The medical realm is changing – but how does that impact patient care and clinical expectations? The National Hemophilia Foundation discusses how clinical expectations for patients with hemophilia don’t necessarily align with newer, more innovative treatment options. Changing these expectations can ultimately benefit patients and improve patient outcomes. The full model for treatment can be found in Haemophilia.
Hemophilia is a rare inherited bleeding disorder which causes the blood to not clot normally. When someone is cut or injured in some way, blood cells clump together to form a clot and stop the bleeding. But people with hemophilia don’t have enough blood clotting factors: factor VIII for hemophilia A, and factor IX for hemophilia B. Hemophilia mostly presents in males.
Symptoms vary, but can include:
- Bloody stool or urine
- Large, deep bruises
- Joint pain and swelling
- Random nosebleeds
- Irritability and mood changes in infants and children
- Extended and prolonged bleeding following injuries, vaccinations, or medical procedures
- Intense headaches and double vision
- Neck pain
- Severe and worsening fatigue
- Sudden joint warmth, swelling, and pain
Those with the last five symptoms should seek emergency medical care as soon as possible. Read more about hemophilia.
Creating a New Treatment Model
In the past, treatments for hemophilia A were designed to maintain levels of 1% or more of factor VIII. However, researchers note that this presents an issue: patients using these were still at risk of potentially dangerous bleeds.
So why are these treatments still used? There has been a lot of innovation in this sphere. Newer drugs and even gene therapies are easier to administer and provide better protection against spontaneous bleeds. Some of these therapies can even promote normal hemostasis.
Hemo-what? Hemostasis is basically the first step in healing a wound. When a blood vessel bursts, hemostasis begins the coagulation process. So, since people with hemophilia have difficulty with blood clotting and wound healing, promoting hemostasis allows them to safely and more quickly heal.
Updated Model for Hemophilia Treatment
Between 2017 and 2019, patient advocates and healthcare providers from 24 countries collaborated to form this updated model. Its goal is to create a foundation that promotes better patient outcomes. In the researchers’ minds, this meant patients achieving a similar level of hemostasis to people without hemophilia. The model consists of a set of milestones:
- Milestone 1: Prevent early death. This milestone is achievable with factor concentrate treatments, home care, and health provider accessibility.

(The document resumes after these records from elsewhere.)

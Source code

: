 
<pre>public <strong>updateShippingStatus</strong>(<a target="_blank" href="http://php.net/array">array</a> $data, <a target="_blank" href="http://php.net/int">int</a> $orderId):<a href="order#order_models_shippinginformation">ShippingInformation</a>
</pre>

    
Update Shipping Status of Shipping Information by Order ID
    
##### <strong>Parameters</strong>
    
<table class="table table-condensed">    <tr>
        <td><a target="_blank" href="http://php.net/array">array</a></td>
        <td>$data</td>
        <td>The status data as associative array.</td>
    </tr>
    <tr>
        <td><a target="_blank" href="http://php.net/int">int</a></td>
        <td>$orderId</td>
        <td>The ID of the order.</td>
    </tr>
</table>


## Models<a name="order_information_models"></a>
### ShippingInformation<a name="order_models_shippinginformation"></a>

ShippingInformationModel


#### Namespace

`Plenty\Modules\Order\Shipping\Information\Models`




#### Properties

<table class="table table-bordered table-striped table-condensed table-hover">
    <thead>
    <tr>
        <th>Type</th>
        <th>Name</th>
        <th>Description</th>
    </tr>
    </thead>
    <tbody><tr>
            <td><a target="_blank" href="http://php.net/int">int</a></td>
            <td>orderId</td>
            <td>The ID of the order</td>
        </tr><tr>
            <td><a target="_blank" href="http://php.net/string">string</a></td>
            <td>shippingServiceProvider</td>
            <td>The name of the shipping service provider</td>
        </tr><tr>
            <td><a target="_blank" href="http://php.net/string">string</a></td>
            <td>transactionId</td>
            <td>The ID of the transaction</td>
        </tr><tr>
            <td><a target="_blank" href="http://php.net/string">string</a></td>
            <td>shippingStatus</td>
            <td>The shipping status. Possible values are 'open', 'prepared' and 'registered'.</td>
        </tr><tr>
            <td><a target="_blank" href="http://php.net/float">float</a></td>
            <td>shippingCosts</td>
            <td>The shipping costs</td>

- Milestone 2: Improved QOL. This milestone means that patients are experiencing less joint pain or impairment. Patients are able to participate in daily activities. Mostly all patients who began early treatment should be able to reach this milestone.

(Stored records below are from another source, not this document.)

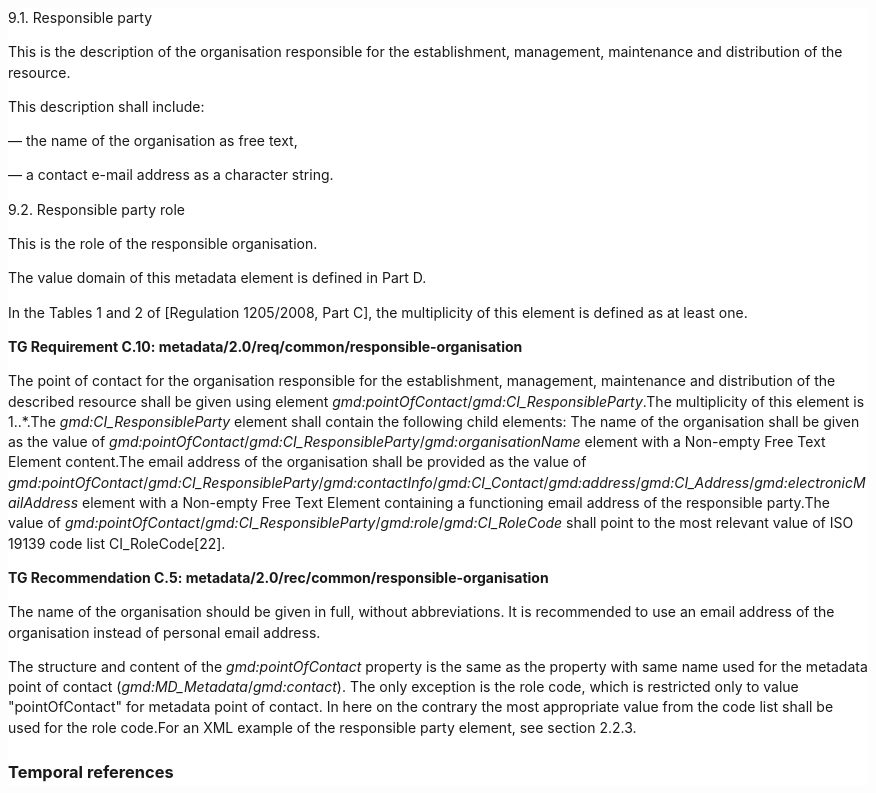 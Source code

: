9.1. Responsible party

This is the description of the organisation responsible for the
establishment, management, maintenance and distribution of the resource.

This description shall include:

— the name of the organisation as free text,

— a contact e-mail address as a character string.

9.2. Responsible party role

This is the role of the responsible organisation.

The value domain of this metadata element is defined in Part D.

In the Tables 1 and 2 of \[Regulation 1205/2008, Part C\], the
multiplicity of this element is defined as at least one.

**TG Requirement C.10:
metadata/2.0/req/common/responsible-organisation**

The point of contact for the organisation responsible for the
establishment, management, maintenance and distribution of the described
resource shall be given using element
*gmd:pointOfContact*/*gmd:CI\_ResponsibleParty*.The multiplicity of this
element is 1..\*.The *gmd:CI\_ResponsibleParty* element shall contain
the following child elements: The name of the organisation shall be
given as the value of
*gmd:pointOfContact*/*gmd:CI\_ResponsibleParty*/*gmd:organisationName*
element with a Non-empty Free Text Element content.The email address of
the organisation shall be provided as the value of
*gmd:pointOfContact*/*gmd:CI\_ResponsibleParty*/*gmd:contactInfo*/*gmd:CI\_Contact*/*gmd:address*/*gmd:CI\_Address*/*gmd:electronicMailAddress*
element with a Non-empty Free Text Element containing a functioning
email address of the responsible party.The value of
*gmd:pointOfContact*/*gmd:CI\_ResponsibleParty*/*gmd:role*/*gmd:CI\_RoleCode*
shall point to the most relevant value of ISO 19139 code list
CI\_RoleCode[22].

**TG Recommendation C.5:
metadata/2.0/rec/common/responsible-organisation**

The name of the organisation should be given in full, without
abbreviations. It is recommended to use an email address of the
organisation instead of personal email address.

The structure and content of the *gmd:pointOfContact* property is the
same as the property with same name used for the metadata point of
contact (*gmd:MD\_Metadata*/*gmd:contact*). The only exception is the
role code, which is restricted only to value "pointOfContact" for
metadata point of contact. In here on the contrary the most appropriate
value from the code list shall be used for the role code.For an XML
example of the responsible party element, see section 2.2.3.

### Temporal references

- Milestone 3: No spontaneous bleeding. In this milestone, patients can participate in “low-risk” activities such as Frisbee golf, gardening, snorkeling, and water aerobics. By this stage, there should be no random bleeding. Most patients who are currently being treated for hemophilia should be able to reach this milestone.
- Milestone 4: Unhindered mobility. By this stage, people can engage in work, school, and family life without restricting themselves. This stage is achievable for people taking prophylactic treatment from an early age.
- Milestone 5: Unrestricted lifestyle. Patients hitting this milestone can go through minor trauma or injury without worry. They must be using on-demand replacement factors to help manage their condition.
- Milestone 6: No intervention following medical treatment. By this stage, patients can undergo surgery or experience an injury without needing specialized care. Patients can reach this stage through collaboration with a hemophilia treatment center. Additionally, these patients should have access to replacement factors if needed.
- Milestone 7: Normal hemostasis. This milestone promotes enhanced quality of life. Patients who reach this milestone receive extremely early treatment. Additionally, gene therapy could benefit patients who want to reach hemostasis.